Whitford station is a commuter rail and former intercity passenger rail station located in the western suburbs of Philadelphia at South Whitford Road and Spackman Lane, Exton, Pennsylvania. It is served by most SEPTA Paoli/Thorndale Line trains and until 1998 some of Amtrak's Keystone Service trains.

==Whitford Flyover==
Whitford station is best known for the abandoned railway bridge that sits directly above the station site. The current station sits along the once-busy former Pennsylvania Railroad (PRR) four-track Main Line, which, in its prime, hosted a constant flow of commuter and long distance trains. To circumvent constant bottlenecks near Philadelphia, the PRR constructed a low-grade double-track electrified line in 1906 to host its freight traffic. This was done to bypass the steep grades and busy Philadelphia suburbs. Known as the Philadelphia and Thorndale Branch, the line ran alongside the current Paoli/Thorndale Line, crossing (or "flying") over it via a massive truss directly above the Whitford station.
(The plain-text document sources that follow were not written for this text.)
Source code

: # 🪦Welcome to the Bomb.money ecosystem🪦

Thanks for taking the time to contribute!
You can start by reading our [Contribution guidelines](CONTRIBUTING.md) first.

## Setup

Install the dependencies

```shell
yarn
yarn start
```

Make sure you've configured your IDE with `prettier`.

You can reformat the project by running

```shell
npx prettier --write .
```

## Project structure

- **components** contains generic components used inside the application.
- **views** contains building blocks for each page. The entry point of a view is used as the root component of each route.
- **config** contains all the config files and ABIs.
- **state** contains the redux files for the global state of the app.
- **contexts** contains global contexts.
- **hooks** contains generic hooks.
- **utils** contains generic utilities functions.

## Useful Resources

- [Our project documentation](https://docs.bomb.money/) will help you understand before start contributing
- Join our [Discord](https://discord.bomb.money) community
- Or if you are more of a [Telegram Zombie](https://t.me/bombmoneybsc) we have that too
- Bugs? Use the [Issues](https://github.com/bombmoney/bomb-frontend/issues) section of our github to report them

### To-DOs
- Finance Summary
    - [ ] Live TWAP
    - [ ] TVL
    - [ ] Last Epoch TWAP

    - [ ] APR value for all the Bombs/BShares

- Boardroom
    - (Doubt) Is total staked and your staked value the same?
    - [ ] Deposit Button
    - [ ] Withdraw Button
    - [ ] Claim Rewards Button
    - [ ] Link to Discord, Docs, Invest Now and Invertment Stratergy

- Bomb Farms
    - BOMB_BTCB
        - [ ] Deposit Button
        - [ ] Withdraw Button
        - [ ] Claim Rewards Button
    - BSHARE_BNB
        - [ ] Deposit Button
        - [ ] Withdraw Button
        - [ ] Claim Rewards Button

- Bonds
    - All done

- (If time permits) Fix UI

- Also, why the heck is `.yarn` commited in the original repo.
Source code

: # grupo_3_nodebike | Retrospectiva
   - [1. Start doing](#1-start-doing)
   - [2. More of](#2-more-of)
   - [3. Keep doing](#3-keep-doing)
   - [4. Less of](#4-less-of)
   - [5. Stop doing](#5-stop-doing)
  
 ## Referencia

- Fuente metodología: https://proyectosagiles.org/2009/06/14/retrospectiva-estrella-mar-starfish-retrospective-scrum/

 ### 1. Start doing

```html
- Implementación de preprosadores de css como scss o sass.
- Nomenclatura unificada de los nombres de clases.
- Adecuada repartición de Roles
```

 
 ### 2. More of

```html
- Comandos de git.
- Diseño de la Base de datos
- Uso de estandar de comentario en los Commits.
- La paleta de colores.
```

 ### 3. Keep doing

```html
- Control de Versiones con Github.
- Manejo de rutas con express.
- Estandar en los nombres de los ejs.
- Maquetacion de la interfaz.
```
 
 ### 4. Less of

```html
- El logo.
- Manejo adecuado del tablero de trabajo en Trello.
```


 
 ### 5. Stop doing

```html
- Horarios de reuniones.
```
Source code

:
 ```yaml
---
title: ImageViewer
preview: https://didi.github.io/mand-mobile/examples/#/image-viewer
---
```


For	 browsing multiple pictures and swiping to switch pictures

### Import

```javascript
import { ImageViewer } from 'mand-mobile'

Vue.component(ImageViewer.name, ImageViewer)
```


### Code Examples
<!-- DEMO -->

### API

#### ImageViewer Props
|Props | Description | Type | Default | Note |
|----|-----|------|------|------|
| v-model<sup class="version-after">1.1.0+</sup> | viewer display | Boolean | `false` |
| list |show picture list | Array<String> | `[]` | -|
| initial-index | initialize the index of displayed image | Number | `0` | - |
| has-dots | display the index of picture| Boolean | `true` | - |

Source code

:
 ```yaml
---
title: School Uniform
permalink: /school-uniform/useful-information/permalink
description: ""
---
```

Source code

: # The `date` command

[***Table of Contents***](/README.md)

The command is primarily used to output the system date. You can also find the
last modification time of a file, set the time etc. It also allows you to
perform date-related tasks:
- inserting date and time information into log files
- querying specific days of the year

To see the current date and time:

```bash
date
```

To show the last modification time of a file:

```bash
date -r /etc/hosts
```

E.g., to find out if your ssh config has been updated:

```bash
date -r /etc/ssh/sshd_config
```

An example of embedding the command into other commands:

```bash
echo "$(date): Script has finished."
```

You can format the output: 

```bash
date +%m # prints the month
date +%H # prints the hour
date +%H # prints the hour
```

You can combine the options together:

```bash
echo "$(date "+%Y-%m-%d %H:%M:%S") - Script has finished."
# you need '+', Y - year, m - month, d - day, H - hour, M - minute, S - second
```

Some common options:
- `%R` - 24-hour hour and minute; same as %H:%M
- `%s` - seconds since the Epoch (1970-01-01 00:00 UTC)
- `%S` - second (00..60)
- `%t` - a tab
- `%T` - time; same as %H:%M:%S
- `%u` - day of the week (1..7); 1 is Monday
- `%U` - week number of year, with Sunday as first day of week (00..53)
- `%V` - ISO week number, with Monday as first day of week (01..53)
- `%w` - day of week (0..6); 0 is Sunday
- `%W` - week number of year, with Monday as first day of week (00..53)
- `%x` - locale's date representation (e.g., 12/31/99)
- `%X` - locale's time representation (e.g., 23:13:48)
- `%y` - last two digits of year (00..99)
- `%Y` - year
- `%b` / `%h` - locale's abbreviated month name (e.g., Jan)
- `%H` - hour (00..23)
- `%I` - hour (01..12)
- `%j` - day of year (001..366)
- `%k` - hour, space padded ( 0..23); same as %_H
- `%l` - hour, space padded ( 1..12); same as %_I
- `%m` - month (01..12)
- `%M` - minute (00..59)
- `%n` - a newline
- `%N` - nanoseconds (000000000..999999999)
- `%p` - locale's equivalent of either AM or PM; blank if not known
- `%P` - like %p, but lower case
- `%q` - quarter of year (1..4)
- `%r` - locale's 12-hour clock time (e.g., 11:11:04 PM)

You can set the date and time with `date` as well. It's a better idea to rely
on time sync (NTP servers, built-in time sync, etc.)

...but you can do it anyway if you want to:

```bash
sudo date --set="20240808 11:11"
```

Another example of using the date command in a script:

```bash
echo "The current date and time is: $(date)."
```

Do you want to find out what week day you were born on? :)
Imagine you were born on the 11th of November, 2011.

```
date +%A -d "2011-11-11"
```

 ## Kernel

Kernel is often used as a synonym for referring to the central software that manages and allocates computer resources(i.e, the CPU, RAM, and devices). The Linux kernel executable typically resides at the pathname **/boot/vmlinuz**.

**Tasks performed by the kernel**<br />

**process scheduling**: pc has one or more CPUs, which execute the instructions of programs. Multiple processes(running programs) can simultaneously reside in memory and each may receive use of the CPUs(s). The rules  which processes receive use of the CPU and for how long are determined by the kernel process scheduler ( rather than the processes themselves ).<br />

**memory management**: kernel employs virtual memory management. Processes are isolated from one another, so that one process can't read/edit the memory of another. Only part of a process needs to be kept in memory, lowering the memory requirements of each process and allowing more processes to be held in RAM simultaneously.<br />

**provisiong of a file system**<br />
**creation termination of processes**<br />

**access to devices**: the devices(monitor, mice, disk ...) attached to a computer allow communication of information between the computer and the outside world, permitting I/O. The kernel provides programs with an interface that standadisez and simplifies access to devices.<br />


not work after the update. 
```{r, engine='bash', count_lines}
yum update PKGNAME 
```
After the sharp decline in rail traffic in the 1970s, the freight line was abandoned outright by Conrail in 1989. In addition, the current passenger line was reduced from four tracks to three in the 1960s.

In its heyday, the PRR produced a series of calendars that included paintings of scenes throughout the extensive rail system. Artist Grif Teller captured a busy moment at Whitford in his "Main Lines—Freight and Passenger" painting from 1949, when the overhead trestle was still in use.

===Current station===
On August 2, 1984, the station house was listed on the National Register of Historic Places. There is no ticket office at the station. There are 229 parking spaces at the station for daily parking, some of which sit on the abandoned freight line that crosses over the station site.

This station is 28.7 track miles from Philadelphia's Suburban Station. In 2017, the average total weekday boardings at this station was 408, and the average total weekday alightings was 420.

==Station layout==
Whitford has two low-level side platforms. A center track is not used for passenger service.